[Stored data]
=======
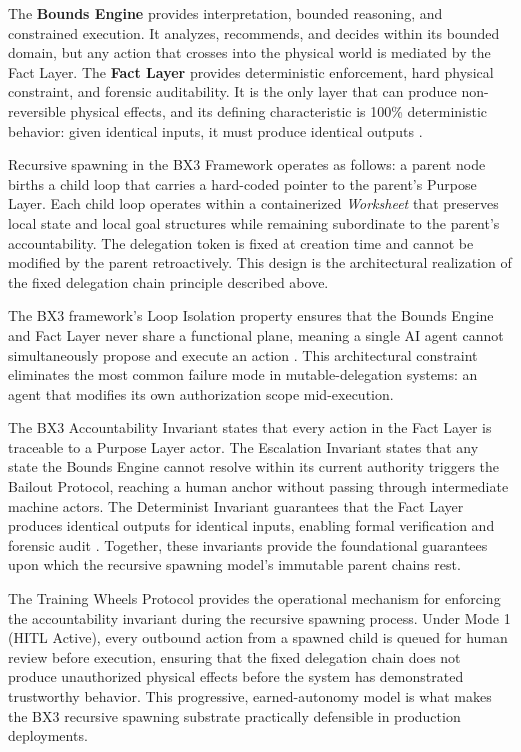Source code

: The \textbf{Bounds Engine} provides interpretation, bounded reasoning, and constrained execution. It analyzes, recommends, and decides within its bounded domain, but any action that crosses into the physical world is mediated by the Fact Layer. The \textbf{Fact Layer} provides deterministic enforcement, hard physical constraint, and forensic auditability. It is the only layer that can produce non-reversible physical effects, and its defining characteristic is 100\% deterministic behavior: given identical inputs, it must produce identical outputs \cite{bx3-whitepaper-v2}.

Recursive spawning in the BX3 Framework operates as follows: a parent node births a child loop that carries a hard-coded pointer to the parent's Purpose Layer. Each child loop operates within a containerized \emph{Worksheet} that preserves local state and local goal structures while remaining subordinate to the parent's accountability. The delegation token is fixed at creation time and cannot be modified by the parent retroactively. This design is the architectural realization of the fixed delegation chain principle described above.

The BX3 framework's Loop Isolation property ensures that the Bounds Engine and Fact Layer never share a functional plane, meaning a single AI agent cannot simultaneously propose and execute an action \cite{bx3-whitepaper-v2}. This architectural constraint eliminates the most common failure mode in mutable-delegation systems: an agent that modifies its own authorization scope mid-execution.

The BX3 Accountability Invariant states that every action in the Fact Layer is traceable to a Purpose Layer actor. The Escalation Invariant states that any state the Bounds Engine cannot resolve within its current authority triggers the Bailout Protocol, reaching a human anchor without passing through intermediate machine actors. The Determinist Invariant guarantees that the Fact Layer produces identical outputs for identical inputs, enabling formal verification and forensic audit \cite{bx3-whitepaper-v2}. Together, these invariants provide the foundational guarantees upon which the recursive spawning model's immutable parent chains rest.

The Training Wheels Protocol \cite{training-wheels} provides the operational mechanism for enforcing the accountability invariant during the recursive spawning process. Under Mode 1 (HITL Active), every outbound action from a spawned child is queued for human review before execution, ensuring that the fixed delegation chain does not produce unauthorized physical effects before the system has demonstrated trustworthy behavior. This progressive, earned-autonomy model is what makes the BX3 recursive spawning substrate practically defensible in production deployments.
=======
=== YOUR INSTRUCTIONS ===
Copy the records above exactly, starting at the line that contains "The BX3 Accountability" and ending at the last line, and leave out all earlier lines.

=== WORKED SOLUTION ===
The BX3 Accountability Invariant states that every action in the Fact Layer is traceable to a Purpose Layer actor. The Escalation Invariant states that any state the Bounds Engine cannot resolve within its current authority triggers the Bailout Protocol, reaching a human anchor without passing through intermediate machine actors. The Determinist Invariant guarantees that the Fact Layer produces identical outputs for identical inputs, enabling formal verification and forensic audit \cite{bx3-whitepaper-v2}. Together, these invariants provide the foundational guarantees upon which the recursive spawning model's immutable parent chains rest.

The Training Wheels Protocol \cite{training-wheels} provides the operational mechanism for enforcing the accountability invariant during the recursive spawning process. Under Mode 1 (HITL Active), every outbound action from a spawned child is queued for human review before execution, ensuring that the fixed delegation chain does not produce unauthorized physical effects before the system has demonstrated trustworthy behavior. This progressive, earned-autonomy model is what makes the BX3 recursive spawning substrate practically defensible in production deployments.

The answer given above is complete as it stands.